You may recall that this story in Mark’s Gospel (chapter 9) comes immediately after Jesus’ conversation with his disciples, asking, “who do the people say I am?” Peter gets it right—but not quite right. Then Jesus speaks to them of the trouble tocome, of his suffering and eventual crucifixion by Rome’s anti-terrorism task force. Whereupon Peter, in his insolence, adamantly rejects the notion that a sovereign should suffer, much less die!

We should also be thinking here about Martin Luther King Jr.’s “mountaintop” speech in Memphis—surely a beatific expression—where he had gone to support striking sanitation workers. Some consider that speech to be his most electric elocution.

“I’ve been to the mountaintop. And I don’t mind. Like anybody, I would like to live a long life. But I’m not concerned about that now. I just want to do God’s will. And He’s allowed me to go up to the mountain. And I’ve looked over. And I’ve seen the promised land. I may not get there with you. But I want you to know tonight, that we, as a people, will get to the promised land. And I’m happy, tonight. I’m not worried about anything. I’m not fearing any man.”

He continued, “Mine eyes have seen the glory of the coming of the Lord.” And the vision comes in the context of supporting the demand of sanitation workers for better pay and working conditions.

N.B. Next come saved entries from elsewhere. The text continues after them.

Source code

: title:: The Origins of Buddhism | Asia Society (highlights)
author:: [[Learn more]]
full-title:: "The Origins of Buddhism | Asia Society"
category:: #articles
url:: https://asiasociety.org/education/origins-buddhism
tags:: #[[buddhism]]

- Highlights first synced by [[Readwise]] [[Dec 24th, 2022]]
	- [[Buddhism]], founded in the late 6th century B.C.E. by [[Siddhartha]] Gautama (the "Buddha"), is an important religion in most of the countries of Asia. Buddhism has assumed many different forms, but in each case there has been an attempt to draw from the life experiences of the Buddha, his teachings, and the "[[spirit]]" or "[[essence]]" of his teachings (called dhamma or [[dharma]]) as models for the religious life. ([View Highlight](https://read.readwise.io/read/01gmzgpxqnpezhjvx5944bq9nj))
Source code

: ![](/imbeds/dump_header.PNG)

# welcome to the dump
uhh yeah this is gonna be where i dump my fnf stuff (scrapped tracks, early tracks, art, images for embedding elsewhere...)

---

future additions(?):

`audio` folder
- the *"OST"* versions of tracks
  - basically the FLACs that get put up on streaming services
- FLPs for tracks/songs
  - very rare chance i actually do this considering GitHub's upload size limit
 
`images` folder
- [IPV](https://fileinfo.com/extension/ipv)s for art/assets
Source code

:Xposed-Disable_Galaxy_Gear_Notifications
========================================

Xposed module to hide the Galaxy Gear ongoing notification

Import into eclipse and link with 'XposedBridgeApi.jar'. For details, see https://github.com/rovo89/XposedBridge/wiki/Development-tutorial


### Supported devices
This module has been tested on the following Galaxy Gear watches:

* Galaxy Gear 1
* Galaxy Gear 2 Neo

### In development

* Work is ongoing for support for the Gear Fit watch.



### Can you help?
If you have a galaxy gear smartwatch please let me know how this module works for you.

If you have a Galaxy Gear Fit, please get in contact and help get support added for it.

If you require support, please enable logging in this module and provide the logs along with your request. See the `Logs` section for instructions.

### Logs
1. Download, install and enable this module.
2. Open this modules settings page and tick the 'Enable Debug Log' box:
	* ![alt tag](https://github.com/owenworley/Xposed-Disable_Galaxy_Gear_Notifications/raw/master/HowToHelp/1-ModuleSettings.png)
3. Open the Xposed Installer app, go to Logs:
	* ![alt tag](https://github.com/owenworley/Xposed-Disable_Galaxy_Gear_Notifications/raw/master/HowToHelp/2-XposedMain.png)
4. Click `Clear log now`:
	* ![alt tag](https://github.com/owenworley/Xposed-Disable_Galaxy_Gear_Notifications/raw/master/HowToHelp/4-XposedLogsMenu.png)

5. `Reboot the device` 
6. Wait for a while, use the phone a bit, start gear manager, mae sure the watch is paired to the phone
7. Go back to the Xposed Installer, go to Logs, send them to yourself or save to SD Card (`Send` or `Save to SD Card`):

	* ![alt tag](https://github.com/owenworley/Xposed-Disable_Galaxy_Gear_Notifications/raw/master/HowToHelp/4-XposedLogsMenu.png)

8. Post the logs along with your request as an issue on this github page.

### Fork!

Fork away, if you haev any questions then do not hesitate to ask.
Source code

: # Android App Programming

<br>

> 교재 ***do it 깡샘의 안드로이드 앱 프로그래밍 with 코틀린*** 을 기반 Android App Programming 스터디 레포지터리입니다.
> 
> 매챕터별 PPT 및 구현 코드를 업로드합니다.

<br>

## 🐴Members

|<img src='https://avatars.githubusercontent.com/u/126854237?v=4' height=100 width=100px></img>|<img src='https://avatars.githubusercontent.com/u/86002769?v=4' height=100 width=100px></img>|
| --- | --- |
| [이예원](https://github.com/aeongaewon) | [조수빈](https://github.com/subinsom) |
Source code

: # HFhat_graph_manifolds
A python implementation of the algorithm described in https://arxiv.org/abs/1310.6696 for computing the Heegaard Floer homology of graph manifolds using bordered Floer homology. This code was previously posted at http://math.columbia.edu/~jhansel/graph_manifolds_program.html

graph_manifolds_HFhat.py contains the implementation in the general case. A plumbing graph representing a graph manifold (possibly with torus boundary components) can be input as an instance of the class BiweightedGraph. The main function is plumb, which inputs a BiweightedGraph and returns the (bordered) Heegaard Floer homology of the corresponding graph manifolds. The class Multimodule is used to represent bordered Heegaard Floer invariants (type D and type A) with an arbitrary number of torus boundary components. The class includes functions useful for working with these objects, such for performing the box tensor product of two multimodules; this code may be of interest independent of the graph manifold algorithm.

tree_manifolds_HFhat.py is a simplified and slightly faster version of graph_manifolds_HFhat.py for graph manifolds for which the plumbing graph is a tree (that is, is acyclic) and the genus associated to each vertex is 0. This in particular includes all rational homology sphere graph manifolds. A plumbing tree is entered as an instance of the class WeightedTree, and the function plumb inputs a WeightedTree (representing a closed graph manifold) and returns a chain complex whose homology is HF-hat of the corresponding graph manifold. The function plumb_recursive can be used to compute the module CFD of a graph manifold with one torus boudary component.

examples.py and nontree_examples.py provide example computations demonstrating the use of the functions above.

To sustain the struggle at hand we need St. Brigit’s visionary prayer of festive delight and exuberant gladness. But make no mistake, its lexicon—its field of vision—is infirmity, is animosity, is in every context of history’s affliction, even within our own hearts and minds.

St. Brigit’s vision, combined with the resolute bravery of the disinherited (supported by those who join them), chart the path for followers of The Way.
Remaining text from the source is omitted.